Working from the records below, repeat exactly the lines starting at the line that contains "3. Andrew Mehrmann (MS candidate Statistics)" and ending at the line that contains "of the language", inclusive.

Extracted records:
────────────────

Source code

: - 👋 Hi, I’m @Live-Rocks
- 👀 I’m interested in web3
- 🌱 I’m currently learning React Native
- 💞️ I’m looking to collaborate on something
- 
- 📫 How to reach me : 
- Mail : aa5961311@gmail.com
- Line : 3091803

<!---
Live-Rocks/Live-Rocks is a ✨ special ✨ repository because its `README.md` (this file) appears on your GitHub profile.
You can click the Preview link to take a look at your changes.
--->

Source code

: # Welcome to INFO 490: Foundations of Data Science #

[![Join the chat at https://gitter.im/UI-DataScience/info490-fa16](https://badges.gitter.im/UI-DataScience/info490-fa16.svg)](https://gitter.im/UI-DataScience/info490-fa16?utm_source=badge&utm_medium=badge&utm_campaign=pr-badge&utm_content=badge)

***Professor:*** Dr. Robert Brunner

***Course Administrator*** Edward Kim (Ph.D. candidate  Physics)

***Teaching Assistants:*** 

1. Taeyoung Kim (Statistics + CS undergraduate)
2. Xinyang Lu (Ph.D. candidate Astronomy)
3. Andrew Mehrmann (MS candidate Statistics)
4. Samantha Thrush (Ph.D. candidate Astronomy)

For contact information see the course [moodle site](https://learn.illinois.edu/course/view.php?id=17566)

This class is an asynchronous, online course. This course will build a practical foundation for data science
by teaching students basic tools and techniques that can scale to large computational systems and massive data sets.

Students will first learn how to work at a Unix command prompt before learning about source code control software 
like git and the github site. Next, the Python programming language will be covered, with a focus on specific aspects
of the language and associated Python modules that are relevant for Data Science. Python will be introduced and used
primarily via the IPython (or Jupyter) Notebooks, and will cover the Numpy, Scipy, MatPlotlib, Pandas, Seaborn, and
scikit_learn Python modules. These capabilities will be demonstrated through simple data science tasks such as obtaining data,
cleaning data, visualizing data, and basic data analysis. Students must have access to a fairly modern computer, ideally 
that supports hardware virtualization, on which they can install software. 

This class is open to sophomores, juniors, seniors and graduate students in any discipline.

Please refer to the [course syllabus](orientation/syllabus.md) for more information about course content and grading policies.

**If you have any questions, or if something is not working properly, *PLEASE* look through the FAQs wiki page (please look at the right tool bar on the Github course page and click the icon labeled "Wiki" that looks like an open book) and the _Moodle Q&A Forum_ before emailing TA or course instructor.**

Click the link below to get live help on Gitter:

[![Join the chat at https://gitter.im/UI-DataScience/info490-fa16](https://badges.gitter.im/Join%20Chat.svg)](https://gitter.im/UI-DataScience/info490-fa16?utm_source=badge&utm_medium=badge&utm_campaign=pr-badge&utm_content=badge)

────────────────

• **Result for this task**
3. Andrew Mehrmann (MS candidate Statistics)
4. Samantha Thrush (Ph.D. candidate Astronomy)

For contact information see the course [moodle site](https://learn.illinois.edu/course/view.php?id=17566)

This class is an asynchronous, online course. This course will build a practical foundation for data science
by teaching students basic tools and techniques that can scale to large computational systems and massive data sets.

Students will first learn how to work at a Unix command prompt before learning about source code control software 
like git and the github site. Next, the Python programming language will be covered, with a focus on specific aspects
of the language and associated Python modules that are relevant for Data Science. Python will be introduced and used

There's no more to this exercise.